=== Begin Enclosure ===
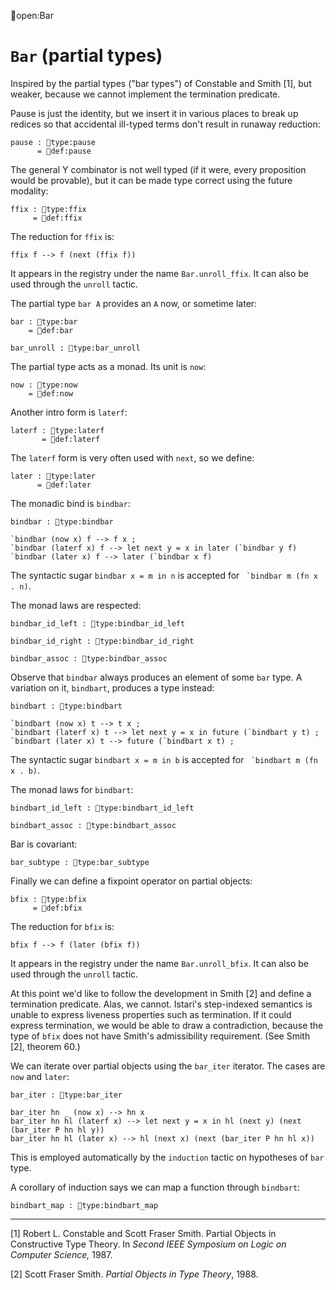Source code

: open:Bar
# `Bar` (partial types)

Inspired by the partial types ("bar types") of Constable and Smith [1],
but weaker, because we cannot implement the termination predicate.

Pause is just the identity, but we insert it in various places to
break up redices so that accidental ill-typed terms don't result in
runaway reduction:

    pause : type:pause
          = def:pause

The general Y combinator is not well typed (if it were, every
proposition would be provable), but it can be made type correct using
the future modality:

    ffix : type:ffix
         = def:ffix

The reduction for `ffix` is:

    ffix f --> f (next (ffix f))

It appears in the registry under the name `Bar.unroll_ffix`.  It can
also be used through the `unroll` tactic.


The partial type `bar A` provides an `A` now, or sometime later:

    bar : type:bar
        = def:bar

    bar_unroll : type:bar_unroll

The partial type acts as a monad.  Its unit is `now`:

    now : type:now
        = def:now

Another intro form is `laterf`:

    laterf : type:laterf
           = def:laterf

The `laterf` form is very often used with `next`, so we define:

    later : type:later
          = def:later

The monadic bind is `bindbar`:

    bindbar : type:bindbar

    `bindbar (now x) f --> f x ;
    `bindbar (laterf x) f --> let next y = x in later (`bindbar y f)
    `bindbar (later x) f --> later (`bindbar x f)

The syntactic sugar `bindbar x = m in n` is accepted for 
`` `bindbar m (fn x . n)``.

The monad laws are respected:

    bindbar_id_left : type:bindbar_id_left

    bindbar_id_right : type:bindbar_id_right

    bindbar_assoc : type:bindbar_assoc


Observe that `bindbar` always produces an element of some `bar` type.  A
variation on it, `bindbart`, produces a type instead:

    bindbart : type:bindbart

    `bindbart (now x) t --> t x ;
    `bindbart (laterf x) t --> let next y = x in future (`bindbart y t) ;
    `bindbart (later x) t --> future (`bindbart x t) ;

The syntactic sugar `bindbart x = m in b` is accepted for 
`` `bindbart m (fn x . b)``.

The monad laws for `bindbart`:

    bindbart_id_left : type:bindbart_id_left

    bindbart_assoc : type:bindbart_assoc


Bar is covariant:

    bar_subtype : type:bar_subtype


Finally we can define a fixpoint operator on partial objects:

    bfix : type:bfix
         = def:bfix

The reduction for `bfix` is:

    bfix f --> f (later (bfix f))

It appears in the registry under the name `Bar.unroll_bfix`.  It can
also be used through the `unroll` tactic.


At this point we'd like to follow the development in Smith [2] and
define a termination predicate.  Alas, we cannot.  Istari's
step-indexed semantics is unable to express liveness properties such
as termination.  If it could express termination, we would be able to
draw a contradiction, because the type of `bfix` does not have Smith's
admissibility requirement.  (See Smith [2], theorem 60.)


We can iterate over partial objects using the `bar_iter` iterator.
The cases are `now` and `later`:

    bar_iter : type:bar_iter

    bar_iter hn _ (now x) --> hn x
    bar_iter hn hl (laterf x) --> let next y = x in hl (next y) (next (bar_iter P hn hl y))
    bar_iter hn hl (later x) --> hl (next x) (next (bar_iter P hn hl x))

This is employed automatically by the `induction` tactic on hypotheses
of `bar` type.

A corollary of induction says we can map a function through `bindbart`:

    bindbart_map : type:bindbart_map

---

[1] Robert L. Constable and Scott Fraser Smith.  Partial Objects in
Constructive Type Theory.  In *Second IEEE Symposium on Logic on
Computer Science,* 1987.

[2] Scott Fraser Smith.  *Partial Objects in Type Theory*, 1988.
=== End Enclosure ===
● WHAT THIS TASK INVOLVES
Word for word, repeat all the data, but not its images.

● WRITTEN RESPONSE
Source code

: open:Bar
# `Bar` (partial types)

Inspired by the partial types ("bar types") of Constable and Smith [1],
but weaker, because we cannot implement the termination predicate.

Pause is just the identity, but we insert it in various places to
break up redices so that accidental ill-typed terms don't result in
runaway reduction:

    pause : type:pause
          = def:pause

The general Y combinator is not well typed (if it were, every
proposition would be provable), but it can be made type correct using
the future modality:

    ffix : type:ffix
         = def:ffix

The reduction for `ffix` is:

    ffix f --> f (next (ffix f))

It appears in the registry under the name `Bar.unroll_ffix`.  It can
also be used through the `unroll` tactic.


The partial type `bar A` provides an `A` now, or sometime later:

    bar : type:bar
        = def:bar

    bar_unroll : type:bar_unroll

The partial type acts as a monad.  Its unit is `now`:

    now : type:now
        = def:now

Another intro form is `laterf`:

    laterf : type:laterf
           = def:laterf

The `laterf` form is very often used with `next`, so we define:

    later : type:later
          = def:later

The monadic bind is `bindbar`:

    bindbar : type:bindbar

    `bindbar (now x) f --> f x ;
    `bindbar (laterf x) f --> let next y = x in later (`bindbar y f)
    `bindbar (later x) f --> later (`bindbar x f)

The syntactic sugar `bindbar x = m in n` is accepted for 
`` `bindbar m (fn x . n)``.

The monad laws are respected:

    bindbar_id_left : type:bindbar_id_left

    bindbar_id_right : type:bindbar_id_right

    bindbar_assoc : type:bindbar_assoc


Observe that `bindbar` always produces an element of some `bar` type.  A
variation on it, `bindbart`, produces a type instead:

    bindbart : type:bindbart

    `bindbart (now x) t --> t x ;
    `bindbart (laterf x) t --> let next y = x in future (`bindbart y t) ;
    `bindbart (later x) t --> future (`bindbart x t) ;

The syntactic sugar `bindbart x = m in b` is accepted for 
`` `bindbart m (fn x . b)``.

The monad laws for `bindbart`:

    bindbart_id_left : type:bindbart_id_left

    bindbart_assoc : type:bindbart_assoc


Bar is covariant:

    bar_subtype : type:bar_subtype


Finally we can define a fixpoint operator on partial objects:

    bfix : type:bfix
         = def:bfix

The reduction for `bfix` is:

    bfix f --> f (later (bfix f))

It appears in the registry under the name `Bar.unroll_bfix`.  It can
also be used through the `unroll` tactic.


At this point we'd like to follow the development in Smith [2] and
define a termination predicate.  Alas, we cannot.  Istari's
step-indexed semantics is unable to express liveness properties such
as termination.  If it could express termination, we would be able to
draw a contradiction, because the type of `bfix` does not have Smith's
admissibility requirement.  (See Smith [2], theorem 60.)


We can iterate over partial objects using the `bar_iter` iterator.
The cases are `now` and `later`:

    bar_iter : type:bar_iter

    bar_iter hn _ (now x) --> hn x
    bar_iter hn hl (laterf x) --> let next y = x in hl (next y) (next (bar_iter P hn hl y))
    bar_iter hn hl (later x) --> hl (next x) (next (bar_iter P hn hl x))

This is employed automatically by the `induction` tactic on hypotheses
of `bar` type.

A corollary of induction says we can map a function through `bindbart`:

    bindbart_map : type:bindbart_map

---

[1] Robert L. Constable and Scott Fraser Smith.  Partial Objects in
Constructive Type Theory.  In *Second IEEE Symposium on Logic on
Computer Science,* 1987.

[2] Scott Fraser Smith.  *Partial Objects in Type Theory*, 1988.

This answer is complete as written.